Assignment: Should an entry contain an image, omit it and repeat the rest exactly.

──────── Data records ────────

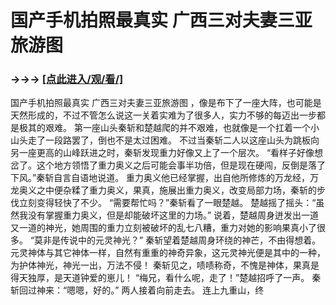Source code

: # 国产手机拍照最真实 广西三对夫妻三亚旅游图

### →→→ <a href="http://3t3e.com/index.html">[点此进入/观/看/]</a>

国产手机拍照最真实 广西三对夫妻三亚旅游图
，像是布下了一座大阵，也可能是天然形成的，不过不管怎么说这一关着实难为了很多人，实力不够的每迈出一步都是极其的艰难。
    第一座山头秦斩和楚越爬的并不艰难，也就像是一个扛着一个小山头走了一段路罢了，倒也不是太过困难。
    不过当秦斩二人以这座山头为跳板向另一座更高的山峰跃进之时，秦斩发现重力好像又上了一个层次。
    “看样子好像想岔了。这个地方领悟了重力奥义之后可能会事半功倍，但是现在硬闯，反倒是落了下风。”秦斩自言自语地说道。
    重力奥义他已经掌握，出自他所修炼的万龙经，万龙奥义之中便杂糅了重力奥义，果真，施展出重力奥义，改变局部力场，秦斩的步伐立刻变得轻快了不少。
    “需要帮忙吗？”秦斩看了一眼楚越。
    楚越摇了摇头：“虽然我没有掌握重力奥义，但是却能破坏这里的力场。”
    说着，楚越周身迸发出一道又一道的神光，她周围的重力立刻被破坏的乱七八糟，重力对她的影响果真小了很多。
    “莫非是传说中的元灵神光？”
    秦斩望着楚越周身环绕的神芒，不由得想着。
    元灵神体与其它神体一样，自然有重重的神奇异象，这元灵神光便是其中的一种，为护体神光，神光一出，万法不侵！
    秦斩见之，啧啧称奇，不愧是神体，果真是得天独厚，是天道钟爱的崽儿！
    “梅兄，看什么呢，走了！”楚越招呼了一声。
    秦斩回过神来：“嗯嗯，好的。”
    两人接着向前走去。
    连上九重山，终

────────

Response for this exercise:
Source code

: # 国产手机拍照最真实 广西三对夫妻三亚旅游图

### →→→ <a href="http://3t3e.com/index.html">[点此进入/观/看/]</a>

国产手机拍照最真实 广西三对夫妻三亚旅游图
，像是布下了一座大阵，也可能是天然形成的，不过不管怎么说这一关着实难为了很多人，实力不够的每迈出一步都是极其的艰难。
    第一座山头秦斩和楚越爬的并不艰难，也就像是一个扛着一个小山头走了一段路罢了，倒也不是太过困难。
    不过当秦斩二人以这座山头为跳板向另一座更高的山峰跃进之时，秦斩发现重力好像又上了一个层次。
    “看样子好像想岔了。这个地方领悟了重力奥义之后可能会事半功倍，但是现在硬闯，反倒是落了下风。”秦斩自言自语地说道。
    重力奥义他已经掌握，出自他所修炼的万龙经，万龙奥义之中便杂糅了重力奥义，果真，施展出重力奥义，改变局部力场，秦斩的步伐立刻变得轻快了不少。
    “需要帮忙吗？”秦斩看了一眼楚越。
    楚越摇了摇头：“虽然我没有掌握重力奥义，但是却能破坏这里的力场。”
    说着，楚越周身迸发出一道又一道的神光，她周围的重力立刻被破坏的乱七八糟，重力对她的影响果真小了很多。
    “莫非是传说中的元灵神光？”
    秦斩望着楚越周身环绕的神芒，不由得想着。
    元灵神体与其它神体一样，自然有重重的神奇异象，这元灵神光便是其中的一种，为护体神光，神光一出，万法不侵！
    秦斩见之，啧啧称奇，不愧是神体，果真是得天独厚，是天道钟爱的崽儿！
    “梅兄，看什么呢，走了！”楚越招呼了一声。
    秦斩回过神来：“嗯嗯，好的。”
    两人接着向前走去。
    连上九重山，终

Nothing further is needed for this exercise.